The doors have to seal reasonably tightly to keep dust from getting in – but they also have to vent air on ascent on board the rocket. They have to be strong, and lightweight, and precisely built, and did I mention ultra reliable? The WFI doors, for example, don't just sit on a jamb – there are complicated ball-and-cup interfaces to hold the edges in place, and precisely machined edges to almost (but not quite) seal the door when it's shut. NFI works similarly, though the geometry is slightly different.
All the doors are spring-loaded pretty strongly to swing open reliably in zero-gee – but not too strongly, which might break the spacecraft structure when they wham into their stopper. They are held shut with a pin embedded in heavy wax. We open them by melting the wax, which allows the pin to escape very, very reliably: the plug of wax is wide, so there's no way for the pin to seize on the side of the latch mechanism. But it'll take a few minutes to melt the wax, so we'll send the command at the start of a ground pass and hope to see the actuation before the end.

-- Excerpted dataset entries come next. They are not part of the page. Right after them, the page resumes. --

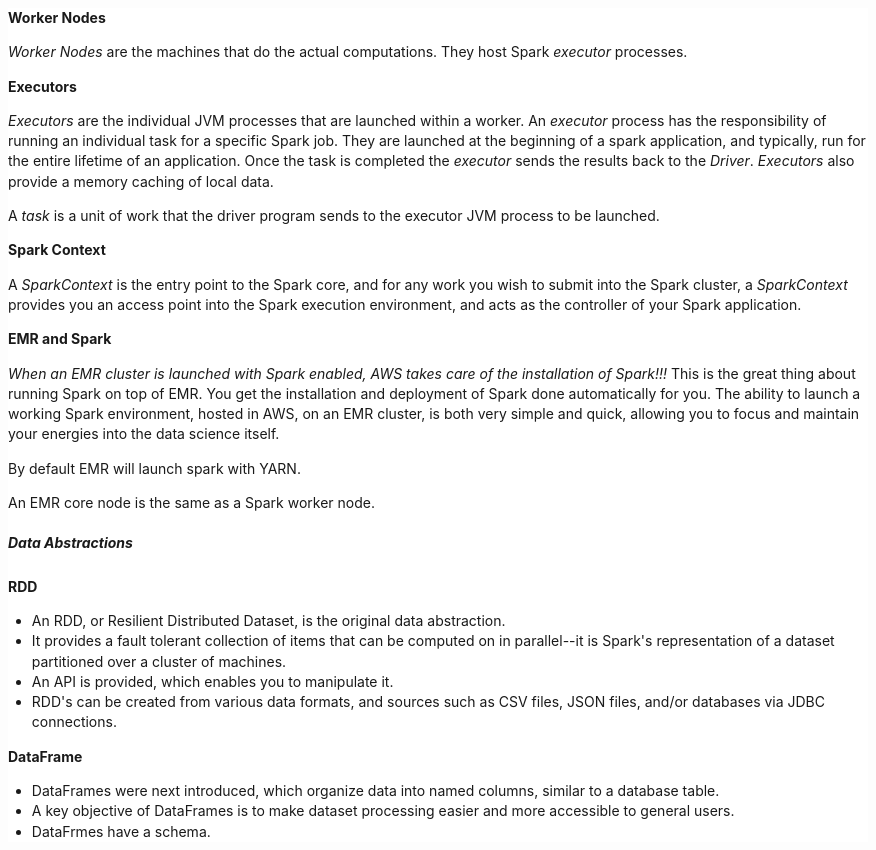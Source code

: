 **Worker Nodes**

*Worker Nodes* are the machines that do the actual computations.  They host Spark *executor* processes.

**Executors**

*Executors* are the individual JVM processes that are launched within a worker. An *executor* process has the
responsibility of running an individual task for a specific Spark job. They are launched at the beginning of a spark
application, and typically, run for the entire lifetime of an application. Once the task is completed the *executor*
sends the results back to the *Driver*. *Executors* also provide a memory caching of local data.

A *task* is a unit of work that the driver program sends to the executor JVM process to be launched.

**Spark Context**

A *SparkContext* is the entry point to the Spark core, and for any work you wish to submit into the Spark cluster, a
*SparkContext* provides you an access point into the Spark execution environment, and acts as the controller of your
Spark application.

**EMR and Spark**

*When an EMR cluster is launched with Spark enabled, AWS takes care of the installation of Spark!!!* This is the
great thing about running Spark on top of EMR. You get the installation and deployment of Spark done automatically for
you. The ability to launch a working Spark environment, hosted in AWS, on an EMR cluster, is both very simple and
quick, allowing you to focus and maintain your energies into the data science itself.

By default EMR will launch spark with YARN.

An EMR core node is the same as a Spark worker node.

##### Data Abstractions

**RDD**

- An RDD, or Resilient Distributed Dataset, is the original data abstraction.  
- It provides a fault tolerant collection of items that can be computed on in parallel--it is Spark's representation of a
dataset partitioned over a cluster of machines.
- An API is provided, which enables you to manipulate it.
- RDD's can be created from various data formats, and sources such as CSV files, JSON files, and/or databases via
JDBC connections.

**DataFrame**

- DataFrames were next introduced, which organize data into named columns, similar to a database table.
- A key objective of DataFrames is to make dataset processing easier and more accessible to general users.
- DataFrmes have a schema.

The doors have mass, and swing pretty energetically, so opening them will be an interesting challenge for the attitude determination and control system (ADCS). We expect the (relatively tiny) onboard reaction wheels to react strongly, and for each spacecraft to take a few moments to react and re-establish pointing as the door settles down. That can take a few seconds, because there's no air to slow the door down -- it has to bounce against a little elastomer stop, dissipating energy each time it bounces. We had to check to make sure the ADCS wouldn't get into a situation where it pumped energy into the door on each bounce, by pushing on the spacecraft at the bouncing resonant frequency of the door itself.
Once the doors are open, the ADCS will have another challenge: the mass distribution of the spacecraft will be noticeably different, especially on WFI which has a large door. So the spacecraft will react slightly differently to the reaction wheels in the ADCS. That's a big deal because the ADCS is not only used to point the instrument where we need it to see; it's also what keeps the solar arrays pointed at the Sun, to supply power to everything on board. We expect that everything will be fine, but we have to be prepared for it not to be. So everyone will be nervous until we see the spacecraft settle back down into fine pointing mode.
So wish us luck for first light on Monday 14-April! It's a big deal for PUNCH scientists, for the engineers who poured months of effort into making amazing works of mechanical art, and also for the spacecraft team who are monitoring and maintaining the health of the spacecraft as they fly.